There are a number of factors to consider when a nonprofit must decide to own or lease, including the size, finances, and its short- and long-term space needs.

“It’s a complicated question for anybody,” said Clara Miller, president and CEO of the Nonprofit Finance Fund ( NFF), a financial advisory and lending service for nonprofits. “Some of it depends on what kind of organization you are to begin with.”

Cash on hand “is always good, but many nonprofits decide to buy because of opportunity,” Miller said. For instance, the city or someone donates a building or offers it at a bargain price.

Low interest rates aren’t necessarily a factor in whether a nonprofit will buy, but rather, what a nonprofit can achieve in the real estate market, according to Brian S. Waterman, executive vice president and principal at Newmark Knight Frank in New York City. He said it’s always a good time for nonprofits to buy property, considering the different government programs that provide low-interest financing for nonprofits.

Purchasing is “driven by the availability of product more than anything else,” Waterman said, and will be the driving factor whether a nonprofit will buy.

What compounds the issue for nonprofits, Waterman said, is the allocation of some funds or grants that do not allow for coverage of debt service but do allocate for rental payments.

The ability or desire of landlords to sell usually is driven based on the softness or tightness of the market, according to Waterman. “As the market gets tighter, availability to buy for a nonprofit gets less,” he said.

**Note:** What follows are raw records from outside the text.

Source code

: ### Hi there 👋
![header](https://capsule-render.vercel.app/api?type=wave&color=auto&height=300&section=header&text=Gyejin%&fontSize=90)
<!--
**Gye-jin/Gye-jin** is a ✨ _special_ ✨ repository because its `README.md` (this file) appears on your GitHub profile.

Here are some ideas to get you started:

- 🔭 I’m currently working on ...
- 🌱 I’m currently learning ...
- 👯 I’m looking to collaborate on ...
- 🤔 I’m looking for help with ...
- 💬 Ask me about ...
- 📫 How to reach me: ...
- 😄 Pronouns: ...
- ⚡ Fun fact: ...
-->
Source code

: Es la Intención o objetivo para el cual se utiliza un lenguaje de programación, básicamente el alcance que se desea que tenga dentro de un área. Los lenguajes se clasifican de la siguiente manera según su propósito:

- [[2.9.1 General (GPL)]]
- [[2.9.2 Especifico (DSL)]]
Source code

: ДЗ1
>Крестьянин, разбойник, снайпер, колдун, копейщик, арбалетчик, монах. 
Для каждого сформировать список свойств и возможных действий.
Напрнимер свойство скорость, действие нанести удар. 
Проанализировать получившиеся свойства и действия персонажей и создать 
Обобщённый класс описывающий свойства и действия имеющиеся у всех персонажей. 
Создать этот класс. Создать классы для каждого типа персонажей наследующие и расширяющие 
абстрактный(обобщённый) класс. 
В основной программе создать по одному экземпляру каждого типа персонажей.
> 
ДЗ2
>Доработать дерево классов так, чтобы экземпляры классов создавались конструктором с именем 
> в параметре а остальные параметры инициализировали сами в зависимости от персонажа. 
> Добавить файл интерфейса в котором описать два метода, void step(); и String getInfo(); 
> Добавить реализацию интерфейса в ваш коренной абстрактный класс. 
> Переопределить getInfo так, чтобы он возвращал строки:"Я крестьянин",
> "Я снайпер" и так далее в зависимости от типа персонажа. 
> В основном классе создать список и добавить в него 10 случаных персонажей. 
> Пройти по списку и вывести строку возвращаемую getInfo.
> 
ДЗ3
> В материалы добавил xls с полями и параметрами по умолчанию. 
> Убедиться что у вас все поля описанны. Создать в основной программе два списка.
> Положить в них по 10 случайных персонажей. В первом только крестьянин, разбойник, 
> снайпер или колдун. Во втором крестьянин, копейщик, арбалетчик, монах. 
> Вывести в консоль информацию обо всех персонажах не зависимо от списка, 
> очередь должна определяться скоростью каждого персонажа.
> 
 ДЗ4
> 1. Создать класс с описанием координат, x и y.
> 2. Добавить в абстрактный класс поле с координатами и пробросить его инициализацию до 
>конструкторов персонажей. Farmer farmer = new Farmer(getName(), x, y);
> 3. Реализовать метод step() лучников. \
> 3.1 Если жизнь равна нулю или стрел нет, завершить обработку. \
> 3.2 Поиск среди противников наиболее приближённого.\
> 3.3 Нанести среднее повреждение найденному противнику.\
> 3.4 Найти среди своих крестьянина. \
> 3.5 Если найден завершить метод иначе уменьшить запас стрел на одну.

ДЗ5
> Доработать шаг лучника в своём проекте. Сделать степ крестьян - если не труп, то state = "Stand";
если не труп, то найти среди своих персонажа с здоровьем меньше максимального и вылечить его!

New York City and Washington, D.C., are home to perhaps the most nonprofit organizations in the country, with nearly half of the top 100 groups identifying their headquarters in the two cities. Atlanta, Chicago, Colorado Springs, Dallas, Los Angeles and Boston also dominate the NPT Top 100 Group.

There has been positive absorption in the Washington, D.C., market, which has about 11 percent availability, Waterman said, and added that Chicago could have a potential for buying opportunities, as total availability increased from about 18 percent last year to just more than 19 percent now. He also cited the central business district of the Dallas-Fort Worth market, where there’s a 22 percent vacancy rate that had been as much as 24 percent but dropped since the middle of last year to the first quarter of 2006.

As for Los Angeles, “that market is really all over the place,” Waterman said, with the typical vacancy rate between 14 and 17 percent.


Money in the bank

The New York Academy of Sciences (NYAS) is expected to move into its new digs on the 40th floor of 7 World Trade Center in the fall. The association sold its headquarters — a 20,000-square-foot mansion on East 63rd Street near Central Park — for $31.25 million last year, after having it appraised for $22 million.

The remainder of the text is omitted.